Last Saturday, I traveled to Barnegat Lighthouse State Park in New Jersey. Although slightly chilly, the sun and lack of wind made the birding conditions excellent… or at least better than most January days along the Jersey shore! Upon arriving, a small group of Black-crowned Night-Herons passed directly overhead, circling around the lighthouse several times before moving over the open water.
The “typical Barnegat” birds became visible while walking along the jetty for which the birding hotspot of Barnegat is known. Long-tailed and Harlequin Ducks swam close to shore, and Common and Red-throated Loons swam just a bit farther out in the inlet. At the start of the jetty, Long-tailed Ducks were the most cooperative species, as small groups would float up to me as I sat on the rocks with my camera. At times, these gorgeous ducks came so close that my camera could not focus.
As I went farther out on the jetty, Harlequin Ducks soon out numbered the Long-tails, with small groups of 6-8 birds loitering on the algae-covered boulders.

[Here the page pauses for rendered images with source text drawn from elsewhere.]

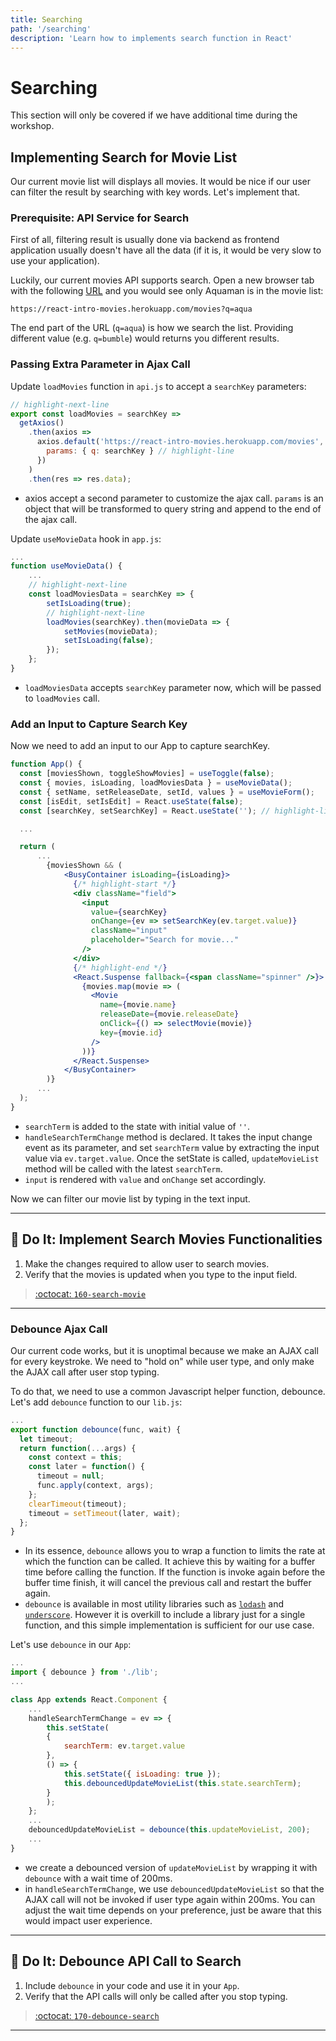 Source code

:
 ```yaml
---
title: Searching
path: '/searching'
description: 'Learn how to implements search function in React'
---
```


# Searching

This section will only be covered if we have additional time during the workshop.

## Implementing Search for Movie List

Our current movie list will displays all movies. It would be nice if our user can filter the result by searching with key words. Let's implement that.

### Prerequisite: API Service for Search

First of all, filtering result is usually done via backend as frontend application usually doesn't have all the data (if it is, it would be very slow to use your application).

Luckily, our current movies API supports search. Open a new browser tab with the following [URL](https://react-intro-movies.herokuapp.com/movies?q=aqua) and you would see only Aquaman is in the movie list:

```
https://react-intro-movies.herokuapp.com/movies?q=aqua
```

The end part of the URL (`q=aqua`) is how we search the list. Providing different value (e.g. `q=bumble`) would returns you different results.

### Passing Extra Parameter in Ajax Call

Update `loadMovies` function in `api.js` to accept a `searchKey` parameters:

```js
// highlight-next-line
export const loadMovies = searchKey =>
  getAxios()
    .then(axios =>
      axios.default('https://react-intro-movies.herokuapp.com/movies', {
        params: { q: searchKey } // highlight-line
      })
    )
    .then(res => res.data);
```

- axios accept a second parameter to customize the ajax call. `params` is an object that will be transformed to query string and append to the end of the ajax call.

Update `useMovieData` hook in `app.js`:

```js
...
function useMovieData() {
    ...
    // highlight-next-line
    const loadMoviesData = searchKey => {
        setIsLoading(true);
        // highlight-next-line
        loadMovies(searchKey).then(movieData => {
            setMovies(movieData);
            setIsLoading(false);
        });
    };
}
```

- `loadMoviesData` accepts `searchKey` parameter now, which will be passed to `loadMovies` call.

### Add an Input to Capture Search Key

Now we need to add an input to our App to capture searchKey.

```jsx
function App() {
  const [moviesShown, toggleShowMovies] = useToggle(false);
  const { movies, isLoading, loadMoviesData } = useMovieData();
  const { setName, setReleaseDate, setId, values } = useMovieForm();
  const [isEdit, setIsEdit] = React.useState(false);
  const [searchKey, setSearchKey] = React.useState(''); // highlight-line

  ...

  return (
      ...
        {moviesShown && (
            <BusyContainer isLoading={isLoading}>
              {/* highlight-start */}
              <div className="field">
                <input
                  value={searchKey}
                  onChange={ev => setSearchKey(ev.target.value)}
                  className="input"
                  placeholder="Search for movie..."
                />
              </div>
              {/* highlight-end */}
              <React.Suspense fallback={<span className="spinner" />}>
                {movies.map(movie => (
                  <Movie
                    name={movie.name}
                    releaseDate={movie.releaseDate}
                    onClick={() => selectMovie(movie)}
                    key={movie.id}
                  />
                ))}
              </React.Suspense>
            </BusyContainer>
        )}
      ...
  );
}
```

- `searchTerm` is added to the state with initial value of `''`.
- `handleSearchTermChange` method is declared. It takes the input change event as its parameter, and set `searchTerm` value by extracting the input value via `ev.target.value`. Once the setState is called, `updateMovieList` method will be called with the latest `searchTerm`.
- `input` is rendered with `value` and `onChange` set accordingly.

Now we can filter our movie list by typing in the text input.

<hr >

## :pencil: Do It: Implement Search Movies Functionalities

1. Make the changes required to allow user to search movies.
1. Verify that the movies is updated when you type to the input field.

> [:octocat: `160-search-movie`](https://github.com/malcolm-kee/react-movie-app/tree/160-search-movie)

<hr >

### Debounce Ajax Call

Our current code works, but it is unoptimal because we make an AJAX call for every keystroke. We need to "hold on" while user type, and only make the AJAX call after user stop typing.

To do that, we need to use a common Javascript helper function, debounce. Let's add `debounce` function to our `lib.js`:

```js
...
export function debounce(func, wait) {
  let timeout;
  return function(...args) {
    const context = this;
    const later = function() {
      timeout = null;
      func.apply(context, args);
    };
    clearTimeout(timeout);
    timeout = setTimeout(later, wait);
  };
}
```

- In its essence, `debounce` allows you to wrap a function to limits the rate at which the function can be called. It achieve this by waiting for a buffer time before calling the function. If the function is invoke again before the buffer time finish, it will cancel the previous call and restart the buffer again.
- `debounce` is available in most utility libraries such as [`lodash`][lodash] and [`underscore`][underscore]. However it is overkill to include a library just for a single function, and this simple implementation is sufficient for our use case.

Let's use `debounce` in our `App`:

```jsx
...
import { debounce } from './lib';
...

class App extends React.Component {
    ...
    handleSearchTermChange = ev => {
        this.setState(
        {
            searchTerm: ev.target.value
        },
        () => {
            this.setState({ isLoading: true });
            this.debouncedUpdateMovieList(this.state.searchTerm);
        }
        );
    };
    ...
    debouncedUpdateMovieList = debounce(this.updateMovieList, 200);
    ...
}
```

- we create a debounced version of `updateMovieList` by wrapping it with `debounce` with a wait time of 200ms.
- in `handleSearchTermChange`, we use `debouncedUpdateMovieList` so that the AJAX call will not be invoked if user type again within 200ms. You can adjust the wait time depends on your preference, just be aware that this would impact user experience.

<hr >

## :pencil: Do It: Debounce API Call to Search

1. Include `debounce` in your code and use it in your `App`.
1. Verify that the API calls will only be called after you stop typing.

> [:octocat: `170-debounce-search`](https://github.com/malcolm-kee/react-movie-app/tree/170-debounce-search)

<hr >

[lodash]: https://lodash.com/
[underscore]: https://underscorejs.org/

Whenever someone approached, the ducks would slip into the water. As soon as the “danger” had passed, the birds would wobble back out of the frigid water and onto the rocks.
When not milling around, the male Harlequin Ducks were busy chasing after females. Many times, groups of male Harlequins would swim up to a small group of females and chase them through the water. For the most part, the females simply scooted out of the way and ignored the males.
About halfway out on the rocks, I was sitting close to the water when two Ruddy Turnstones flew onto a nearby rock. Not minding my presence, the two birds searched for food on their rock, then fluttered over to the rock I was sitting on! For a little while, the turnstones were feeding inches from my feet!
A bit later, I came across a group of sleeping shorebirds consisting primarily of Purple Sandpipers, except for one Red Knot (the larger, paler bird):
One of the Purple Sandpipers woke up for a bit and walked to the top of the rock to stretch before taking another rest.
When I got to the very top of the jetty, I found a number of Harlequin Ducks, Black and Surf Scoters, and Common Eiders swimming in the water in this area. While not nearly as approachable as the birds closer to the shore, they still came close enough for decent photographs. One interesting bird at this spot was a male Black Scoter that seemed to flinch every time a gull flew over. It would watch as gulls approached, then would flinch as the bird sailed directly overhead. I’m not sure what would cause this particular bird to act this way, but it did provide a bit of amusement for the birders watching.
While scanning out into the ocean from this vantage point, I spotted a distant group of four Razorbills flying just above the horizon.
When I walked back part of the way to shore, a number of the brilliantly-plumaged male Long-tailed Ducks were even closer to the rocks than before. While I had seen Long-tails close up on the way out, none of the brightest birds had come extremely close.
One particular male Harlequin was also quite obliging… and apparently amused!
As I got off the jetty and walked along the beach, I came across a raft of about 80 Common Eiders (with a few Black Scoters mixed in) floating just offshore.
Barnegat is an incredible location for seeing amazingly beautiful species up-close. This is definitely a favorite winter birding spot of mine!